Make the most of your earnings call in a broader strategy
Given their regulatory necessity in many markets and their established-event status, earnings calls are likely here to stay, albeit with some modern twists, as we’ve seen in the form of social media sharing, virtual-only meetings, prerecorded video sharing and the use of new IT materials.
When all’s said and done, earnings calls remain a valued communications conduit between a company and the financial community. There aren’t many occasions in the IR calendar that have the potential to garner such regular interest, and IROs need to ensure they capitalize on opportunities with interesting and relevant content that connects with the financial community across the board.
‘Sharing results provides an opportunity to engage with existing investors and new potential investors, both to explain recent performance and also, importantly, guide on future direction,’ says Renewi’s Adam Richford. ‘It is also an opportunity to explain what is most important and to put appropriate context around headwinds and tailwinds.’
Adding his outlook on the benefits of earnings calls, FedEx’s Mickey Foster says: ‘Earnings calls are an opportunity to provide transparency regarding how the company is performing both on a quantitative and a qualitative basis.
‘Stock prices are determined by future earnings and cash flow so the market can determine the appropriate share valuation after earnings are announced. Management credibility is another major part of valuation, and this can be aided by answers on earnings calls to questions from the financial community.
‘Ultimately, earnings and earnings calls assist investors in calculating the proper valuation of a company.’
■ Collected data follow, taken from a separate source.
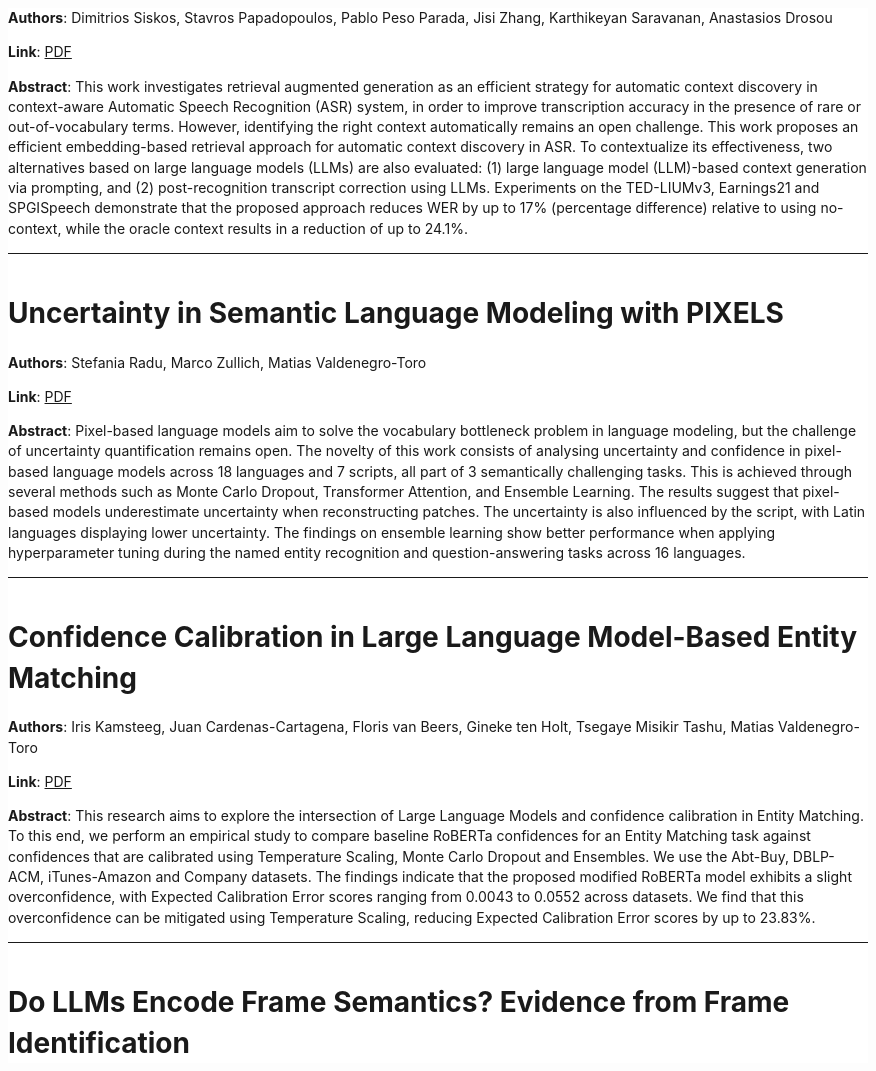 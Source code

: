 **Authors**: Dimitrios Siskos, Stavros Papadopoulos, Pablo Peso Parada, Jisi Zhang, Karthikeyan Saravanan, Anastasios Drosou  

**Link**: [PDF](https://arxiv.org/pdf/2509.19567)  

**Abstract**: This work investigates retrieval augmented generation as an efficient strategy for automatic context discovery in context-aware Automatic Speech Recognition (ASR) system, in order to improve transcription accuracy in the presence of rare or out-of-vocabulary terms. However, identifying the right context automatically remains an open challenge. This work proposes an efficient embedding-based retrieval approach for automatic context discovery in ASR. To contextualize its effectiveness, two alternatives based on large language models (LLMs) are also evaluated: (1) large language model (LLM)-based context generation via prompting, and (2) post-recognition transcript correction using LLMs. Experiments on the TED-LIUMv3, Earnings21 and SPGISpeech demonstrate that the proposed approach reduces WER by up to 17% (percentage difference) relative to using no-context, while the oracle context results in a reduction of up to 24.1%. 

---
# Uncertainty in Semantic Language Modeling with PIXELS 

**Authors**: Stefania Radu, Marco Zullich, Matias Valdenegro-Toro  

**Link**: [PDF](https://arxiv.org/pdf/2509.19563)  

**Abstract**: Pixel-based language models aim to solve the vocabulary bottleneck problem in language modeling, but the challenge of uncertainty quantification remains open. The novelty of this work consists of analysing uncertainty and confidence in pixel-based language models across 18 languages and 7 scripts, all part of 3 semantically challenging tasks. This is achieved through several methods such as Monte Carlo Dropout, Transformer Attention, and Ensemble Learning. The results suggest that pixel-based models underestimate uncertainty when reconstructing patches. The uncertainty is also influenced by the script, with Latin languages displaying lower uncertainty. The findings on ensemble learning show better performance when applying hyperparameter tuning during the named entity recognition and question-answering tasks across 16 languages. 

---
# Confidence Calibration in Large Language Model-Based Entity Matching 

**Authors**: Iris Kamsteeg, Juan Cardenas-Cartagena, Floris van Beers, Gineke ten Holt, Tsegaye Misikir Tashu, Matias Valdenegro-Toro  

**Link**: [PDF](https://arxiv.org/pdf/2509.19557)  

**Abstract**: This research aims to explore the intersection of Large Language Models and confidence calibration in Entity Matching. To this end, we perform an empirical study to compare baseline RoBERTa confidences for an Entity Matching task against confidences that are calibrated using Temperature Scaling, Monte Carlo Dropout and Ensembles. We use the Abt-Buy, DBLP-ACM, iTunes-Amazon and Company datasets. The findings indicate that the proposed modified RoBERTa model exhibits a slight overconfidence, with Expected Calibration Error scores ranging from 0.0043 to 0.0552 across datasets. We find that this overconfidence can be mitigated using Temperature Scaling, reducing Expected Calibration Error scores by up to 23.83%. 

---
# Do LLMs Encode Frame Semantics? Evidence from Frame Identification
If you approach each earnings call as a discrete event, you are missing the forest for the trees
But as easy as it can be to regard earnings calls as stand-alone financial information events, it’s important to keep an eye on the bigger picture too, advises Lynna Antipas Tyson of Ford. ‘I think if you approach each earnings call as a discrete event – with a beginning and an ending – you are missing the forest for the trees,’ she says. ‘Earnings should be treated as a proof point, or milestone, for your broader long-term strategy, part of a continuum of communications that build upon one another.’
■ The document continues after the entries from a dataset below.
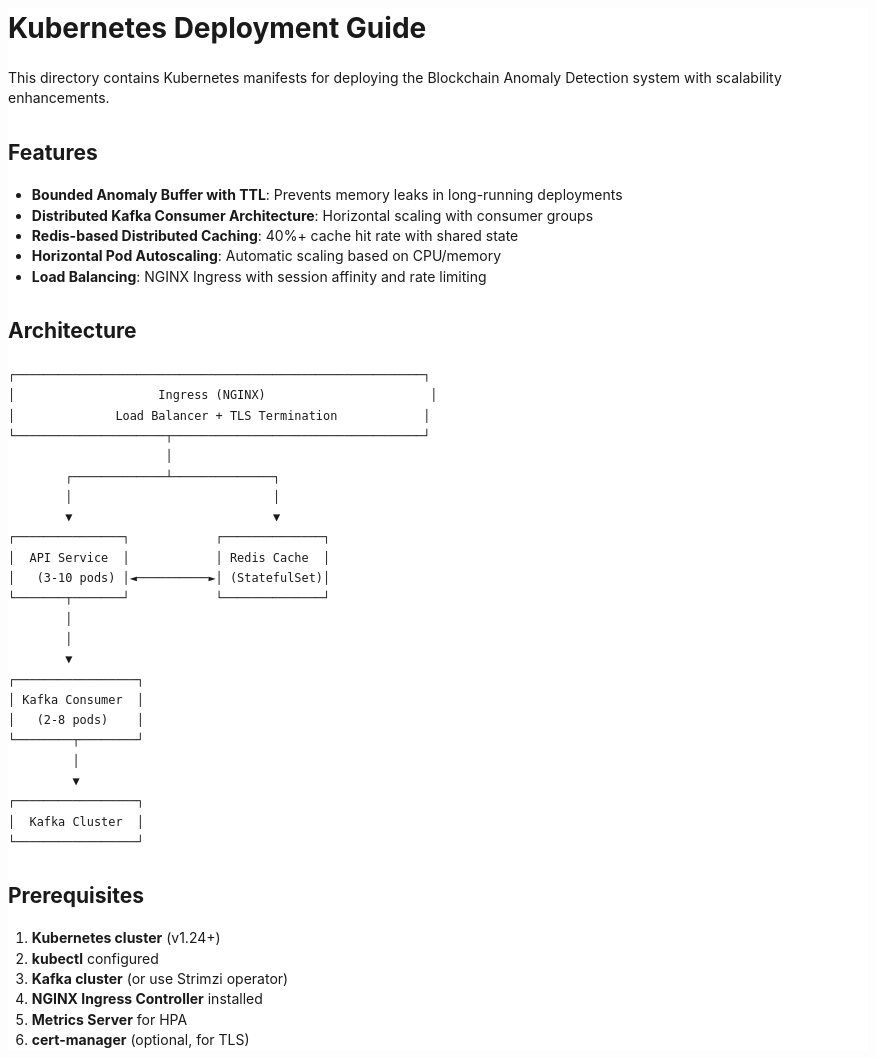 # Kubernetes Deployment Guide

This directory contains Kubernetes manifests for deploying the Blockchain Anomaly Detection system with scalability enhancements.

## Features

- **Bounded Anomaly Buffer with TTL**: Prevents memory leaks in long-running deployments
- **Distributed Kafka Consumer Architecture**: Horizontal scaling with consumer groups
- **Redis-based Distributed Caching**: 40%+ cache hit rate with shared state
- **Horizontal Pod Autoscaling**: Automatic scaling based on CPU/memory
- **Load Balancing**: NGINX Ingress with session affinity and rate limiting

## Architecture

```
┌─────────────────────────────────────────────────────────┐
│                    Ingress (NGINX)                       │
│              Load Balancer + TLS Termination            │
└─────────────────────┬───────────────────────────────────┘
                      │
        ┌─────────────┴──────────────┐
        │                            │
        ▼                            ▼
┌───────────────┐            ┌──────────────┐
│  API Service  │            │ Redis Cache  │
│   (3-10 pods) │◄──────────►│ (StatefulSet)│
└───────┬───────┘            └──────────────┘
        │
        │
        ▼
┌─────────────────┐
│ Kafka Consumer  │
│   (2-8 pods)    │
└────────┬────────┘
         │
         ▼
┌─────────────────┐
│  Kafka Cluster  │
└─────────────────┘
```

## Prerequisites

1. **Kubernetes cluster** (v1.24+)
2. **kubectl** configured
3. **Kafka cluster** (or use Strimzi operator)
4. **NGINX Ingress Controller** installed
5. **Metrics Server** for HPA
6. **cert-manager** (optional, for TLS)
Spend a little time beforehand familiarizing yourself with your provider’s platform, as functionality – such as how to prioritize key questions – often gets upgraded or changed and you won’t have time on results day.
Agree key messages with the board at the beginning of the process to ensure everyone remains focused.
The time between the 7.00 am release and the 8.30 am call is for speaking to your sell-side analysts: do not assume you will be able to fit in anything else!
After the earnings call, IROs should thoroughly review the list of investors participating on the conference call and webcast. You can identify potential targets that should own your stock, and then follow up with them.
Preparation is key! The IR team needs to prepare excellent remarks with speakers and robust answers to potential questions.
Every quarter is a learning experience. We improve and enhance the process after every event.
The event should not be a weather report: it should be highly curated and designed to help investors understand the progress you are making against your strategy.
Your audience is your investors – they are who you are speaking to, not the sell-side community.
We do our call-downs with the buy side the following day and we’ll typically do a two or three-day non-deal roadshow right after earnings.
Agree defined roles and responsibilities, and be clear on the need for early planning, preparation and milestones.
Ensure you have good engagement with your advisers to shape your messaging.
Tone of voice should be a key consideration in the context of the results and setting the right tone in the market.